What Happened
A new study has tested the ability of large language models (LLMs) to simulate human preferences by evaluating them against thousands of real users. The researchers conducted 28 real-world studies involving 78 choice tasks where LLMs were tasked with predicting human choices. The outcome showed that these AI models only matched the majority opinions of actual participants about 53% of the time, which is akin to flipping a coin.
Why It Matters
This finding raises significant concerns about the growing trend of using LLMs as substitutes for real human feedback in product testing and design evaluation. Companies have been increasingly tempted to replace traditional user research with AI-driven "synthetic users" to save time and resources. However, if LLMs cannot accurately predict human choices, their use could lead to misguided decisions that do not resonate with actual users, potentially harming product acceptance and customer satisfaction.
Context
In recent years, the integration of AI into various sectors has accelerated, with many organizations turning to LLMs to streamline processes.
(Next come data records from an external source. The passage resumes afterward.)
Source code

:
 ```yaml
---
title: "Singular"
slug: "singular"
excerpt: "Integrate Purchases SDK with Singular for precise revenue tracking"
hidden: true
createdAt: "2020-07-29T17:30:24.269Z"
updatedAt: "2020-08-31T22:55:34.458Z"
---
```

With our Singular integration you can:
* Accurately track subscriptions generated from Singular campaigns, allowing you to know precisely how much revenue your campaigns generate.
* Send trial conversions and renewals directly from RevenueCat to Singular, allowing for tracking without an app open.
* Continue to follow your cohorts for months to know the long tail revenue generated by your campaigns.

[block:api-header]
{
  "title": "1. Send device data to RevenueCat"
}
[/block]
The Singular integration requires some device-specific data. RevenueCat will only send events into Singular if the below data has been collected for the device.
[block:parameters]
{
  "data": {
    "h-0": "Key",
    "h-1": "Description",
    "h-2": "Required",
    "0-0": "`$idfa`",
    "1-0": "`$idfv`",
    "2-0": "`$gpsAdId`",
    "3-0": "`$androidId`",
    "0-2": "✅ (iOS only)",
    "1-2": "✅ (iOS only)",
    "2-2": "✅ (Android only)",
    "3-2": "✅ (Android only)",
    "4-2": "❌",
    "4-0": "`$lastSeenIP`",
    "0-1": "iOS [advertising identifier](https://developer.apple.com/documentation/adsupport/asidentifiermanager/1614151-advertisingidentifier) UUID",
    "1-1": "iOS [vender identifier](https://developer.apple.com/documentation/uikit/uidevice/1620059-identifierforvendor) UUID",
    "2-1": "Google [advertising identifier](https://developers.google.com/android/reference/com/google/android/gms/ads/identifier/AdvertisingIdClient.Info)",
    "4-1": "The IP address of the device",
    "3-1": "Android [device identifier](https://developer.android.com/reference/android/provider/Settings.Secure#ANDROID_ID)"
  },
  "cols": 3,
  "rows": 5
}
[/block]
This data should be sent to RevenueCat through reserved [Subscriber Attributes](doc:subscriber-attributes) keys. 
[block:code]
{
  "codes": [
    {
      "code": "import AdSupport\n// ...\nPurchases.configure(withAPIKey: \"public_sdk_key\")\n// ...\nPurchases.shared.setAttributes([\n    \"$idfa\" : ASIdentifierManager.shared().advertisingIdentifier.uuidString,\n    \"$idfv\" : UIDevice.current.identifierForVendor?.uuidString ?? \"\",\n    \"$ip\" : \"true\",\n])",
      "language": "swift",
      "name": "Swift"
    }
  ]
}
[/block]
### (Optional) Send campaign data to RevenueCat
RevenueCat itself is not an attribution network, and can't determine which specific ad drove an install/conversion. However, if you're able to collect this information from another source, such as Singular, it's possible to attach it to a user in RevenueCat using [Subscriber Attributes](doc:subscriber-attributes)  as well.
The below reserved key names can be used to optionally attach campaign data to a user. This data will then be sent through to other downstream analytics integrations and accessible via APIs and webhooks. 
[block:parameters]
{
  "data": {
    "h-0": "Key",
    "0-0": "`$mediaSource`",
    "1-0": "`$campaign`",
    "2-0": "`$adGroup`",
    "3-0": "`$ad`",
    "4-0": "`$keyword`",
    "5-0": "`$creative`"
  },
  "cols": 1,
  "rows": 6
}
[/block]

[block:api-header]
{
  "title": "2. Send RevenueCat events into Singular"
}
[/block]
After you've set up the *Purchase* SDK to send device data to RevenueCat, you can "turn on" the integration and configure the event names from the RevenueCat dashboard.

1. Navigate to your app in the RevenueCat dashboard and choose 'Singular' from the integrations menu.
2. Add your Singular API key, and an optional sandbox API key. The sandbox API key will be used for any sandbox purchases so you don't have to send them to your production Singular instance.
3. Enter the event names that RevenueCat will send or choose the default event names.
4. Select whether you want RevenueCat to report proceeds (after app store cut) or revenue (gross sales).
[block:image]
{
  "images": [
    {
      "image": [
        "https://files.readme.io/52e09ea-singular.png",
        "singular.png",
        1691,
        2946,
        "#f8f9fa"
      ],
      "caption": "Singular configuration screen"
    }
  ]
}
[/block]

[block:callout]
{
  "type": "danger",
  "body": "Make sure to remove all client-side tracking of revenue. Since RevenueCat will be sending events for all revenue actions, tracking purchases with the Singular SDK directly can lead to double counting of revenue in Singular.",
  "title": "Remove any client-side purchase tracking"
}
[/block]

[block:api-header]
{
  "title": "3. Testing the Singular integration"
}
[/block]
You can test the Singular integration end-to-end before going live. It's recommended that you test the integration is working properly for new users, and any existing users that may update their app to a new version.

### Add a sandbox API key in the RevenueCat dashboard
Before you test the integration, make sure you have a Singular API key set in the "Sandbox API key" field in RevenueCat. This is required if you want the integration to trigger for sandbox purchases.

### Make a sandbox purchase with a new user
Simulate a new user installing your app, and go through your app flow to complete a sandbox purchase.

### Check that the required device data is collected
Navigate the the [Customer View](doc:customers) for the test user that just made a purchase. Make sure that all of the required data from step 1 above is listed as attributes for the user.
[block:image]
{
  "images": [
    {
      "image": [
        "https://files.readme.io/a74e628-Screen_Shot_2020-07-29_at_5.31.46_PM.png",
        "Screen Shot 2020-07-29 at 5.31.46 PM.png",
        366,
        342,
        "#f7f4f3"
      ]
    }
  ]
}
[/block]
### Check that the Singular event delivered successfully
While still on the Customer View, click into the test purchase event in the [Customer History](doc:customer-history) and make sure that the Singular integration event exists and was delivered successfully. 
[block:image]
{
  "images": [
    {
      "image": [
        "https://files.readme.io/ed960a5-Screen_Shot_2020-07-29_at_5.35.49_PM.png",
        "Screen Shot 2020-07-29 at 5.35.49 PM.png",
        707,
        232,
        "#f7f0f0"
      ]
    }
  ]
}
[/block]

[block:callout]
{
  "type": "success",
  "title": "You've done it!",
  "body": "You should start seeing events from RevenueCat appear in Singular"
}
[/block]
The idea of synthetic users relies on the assumption that AI can learn to mimic human behavior effectively. Yet, as this study reveals, despite advances in AI, there remains a significant gap between human reasoning and AI-generated outputs.
What It Means
The results indicate that LLMs are primarily trained to reproduce patterns in data rather than understand the underlying preferences and experiences that drive human choices. The slight improvements seen with the introduction of detailed personas and enhanced reasoning did not translate into better alignment with human judgments. This suggests that relying on LLMs for simulating human decision-making may not be as effective as previously thought, prompting a reevaluation of their role in user experience research and product development.